In the beginning was the word, and the word was God.

In the beginning was God, and all else was darkness and void, and without form. So God created the heavens and the Earth. He created the sun, and the moon, and the stars, so that light might pierce the darkness. The Earth, God divided between the land and the sea, and these he filled with many assorted creatures.

And the dark, salty, slimy creatures that inhabited the murky depths of the oceans, God called sailors. And He dressed them accordingly. They had little trousers that looked like bells at the bottom. And their shirts had cute little flaps on them to hide the hickeys on their necks. He also gave them long sideburns and shabby looking beards. God nicknamed them "squids" and banished them to a lifetime at sea, so that normal folks would not have to associate with them. To further identify these unloved creatures, He called them "petty" and "commodore" instead of titles worthy of red-blooded men.

And the flaky creatures of the land, God called soldiers. And with a twinkle in His eye, and a sense of humor that only He could have, God made their trousers too short and their covers too large. He also made their pockets oversized, so that they may warm their hands.
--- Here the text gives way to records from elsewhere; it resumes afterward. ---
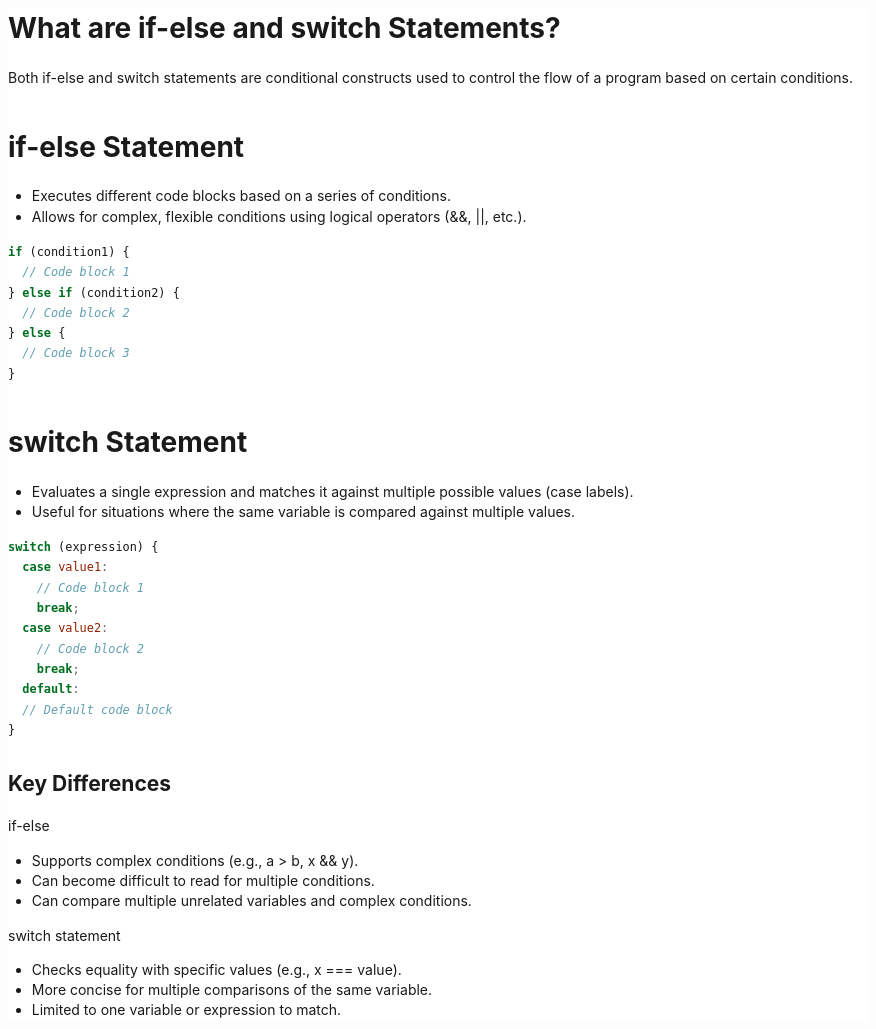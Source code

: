 # What are if-else and switch Statements?

Both if-else and switch statements are conditional constructs used to control the flow of a program based on certain conditions.

# if-else Statement

- Executes different code blocks based on a series of conditions.
- Allows for complex, flexible conditions using logical operators (&&, ||, etc.).

```javascript
if (condition1) {
  // Code block 1
} else if (condition2) {
  // Code block 2
} else {
  // Code block 3
}
```

# switch Statement

- Evaluates a single expression and matches it against multiple possible values (case labels).
- Useful for situations where the same variable is compared against multiple values.

```javascript
switch (expression) {
  case value1:
    // Code block 1
    break;
  case value2:
    // Code block 2
    break;
  default:
  // Default code block
}
```

## Key Differences

if-else

- Supports complex conditions (e.g., a > b, x && y).
- Can become difficult to read for multiple conditions.
- Can compare multiple unrelated variables and complex conditions.

switch statement

- Checks equality with specific values (e.g., x === value).
- More concise for multiple comparisons of the same variable.
- Limited to one variable or expression to match.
And to adorn their uniforms, God gave them badges in quantities that only a dime store owner could appreciate. And He gave them emblems and crests... and all sorts of shiny things that glittered...and devices that dangled. (When you are God you tend to get carried away.)

On the 6th day, He thought about creating some air creatures for which he designed a Greyhound bus driver's uniform, especially for Air Force flyboys. But He discarded the idea during the first week, and it was not until years later that some apostles resurrected this theme and established what we now know as the "Wild-Blue-Yonder Wonders."

And on the 7th day, as you know, God rested.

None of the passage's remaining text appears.